The eye is better at identification than a camera. The CHA is everywhere at the same altitude above the horizon. The infralateral curves upwards. Camera lens distortions and pointing directions conspire to alter the arcs' shapes in images examined after the event. See how the circumhorizon arc appears to curve upwards in this image. First use the eye - then the lens!
Vertical bands of colour on the clouds? Not so.
All images ©Alfred Lee, shown with permission
The inner halo can be a 22° halo from randomly oriented prisms or a circumscribed halo from column crystals.

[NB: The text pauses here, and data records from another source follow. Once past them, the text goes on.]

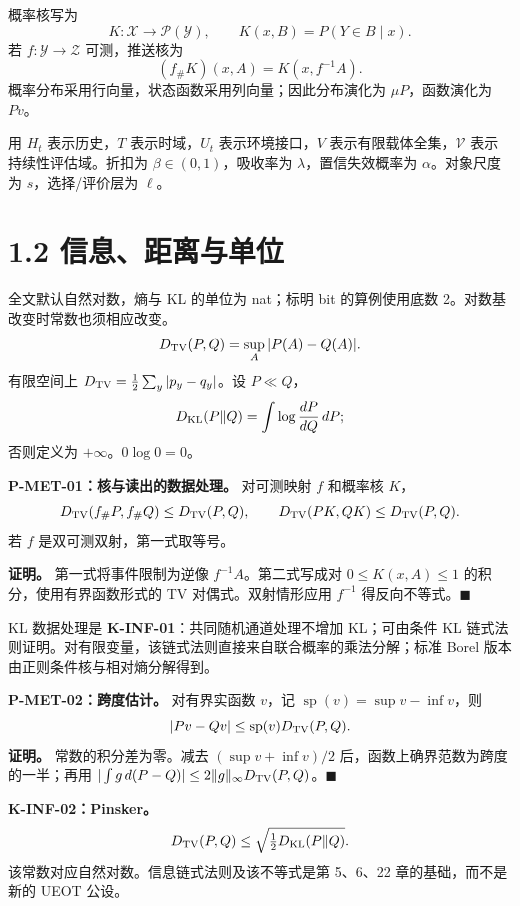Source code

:\documentclass[
  11pt,
  oneside]{book}
\begin{document}
概率核写为 \[K:\mathcal X\longrightarrow\mathcal P(\mathcal Y),\qquad
K(x,B)=P(Y\in B\mid x).\] 若 \(f:\mathcal Y\to\mathcal Z\) 可测，推送核为 \[(f_\#K)(x,A)=K(x,f^{-1}A).\] 概率分布采用行向量，状态函数采用列向量；因此分布演化为 \(\mu P\)，函数演化为 \(Pv\)。

用 \(H_t\) 表示历史，\(T\) 表示时域，\(U_t\) 表示环境接口，\(V\) 表示有限载体全集，\(\mathcal V\) 表示持续性评估域。折扣为 \(\beta\in(0,1)\)，吸收率为 \(\lambda\)，置信失效概率为 \(\alpha\)。对象尺度为 \(s\)，选择/评价层为 \(\ell\)。

\section{1.2 信息、距离与单位}\label{ux4fe1ux606fux8dddux79bbux4e0eux5355ux4f4d}

全文默认自然对数，熵与 KL 的单位为 nat；标明 bit 的算例使用底数 2。对数基改变时常数也须相应改变。 \[D_{\rm TV}(P,Q)=\sup_A|P(A)-Q(A)|.\] 有限空间上 \(D_{\rm TV}=\frac12\sum_y|p_y-q_y|\)。设 \(P\ll Q\)， \[D_{\rm KL}(P\|Q)=\int\log\frac{dP}{dQ}\,dP;\] 否则定义为 \(+\infty\)。\(0\log0=0\)。

\hypertarget{p-met-01}{}\label{p-met-01}

\textbf{P-MET-01：核与读出的数据处理。} 对可测映射 \(f\) 和概率核 \(K\)， \[D_{\rm TV}(f_\#P,f_\#Q)\le D_{\rm TV}(P,Q),\qquad
D_{\rm TV}(PK,QK)\le D_{\rm TV}(P,Q).\] 若 \(f\) 是双可测双射，第一式取等号。

\textbf{证明。} 第一式将事件限制为逆像 \(f^{-1}A\)。第二式写成对 \(0\le K(x,A)\le1\) 的积分，使用有界函数形式的 TV 对偶式。双射情形应用 \(f^{-1}\) 得反向不等式。\(\blacksquare\)

KL 数据处理是 \textbf{K-INF-01}：共同随机通道处理不增加 KL；可由条件 KL 链式法则证明。对有限变量，该链式法则直接来自联合概率的乘法分解；标准 Borel 版本由正则条件核与相对熵分解得到。

\hypertarget{p-met-02}{}\label{p-met-02}

\textbf{P-MET-02：跨度估计。} 对有界实函数 \(v\)，记 \(\operatorname{sp}(v)=\sup v-\inf v\)，则 \[|Pv-Qv|\le\operatorname{sp}(v)D_{\rm TV}(P,Q).\] \textbf{证明。} 常数的积分差为零。减去 \((\sup v+\inf v)/2\) 后，函数上确界范数为跨度的一半；再用 \(|\int g\,d(P-Q)|\le2\|g\|_\infty D_{\rm TV}(P,Q)\)。\(\blacksquare\)

\textbf{K-INF-02：Pinsker。} \[D_{\rm TV}(P,Q)\le\sqrt{\tfrac12D_{\rm KL}(P\|Q)}.\] 该常数对应自然对数。信息链式法则及该不等式是第 5、6、22 章的基础，而不是新的 UEOT 公设。
\end{document}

Both halos may be there.
When the sun is high the circumscribed halo is almost circular and hard to distinguish by shape alone from the 22°. But it is sharper and has more saturated colours.
Look carefully at appearance of the inner halo and whether two are present.
Horizontal plates generate the CHA. Rays enter a near vertical prism side face and leave through the lower large hexagonal face.
Both arcs are generated by refraction at perpendicular ice crystal facets.
Infralateral rays enter a near vertical end face of a column crystal and leave through a prism side face.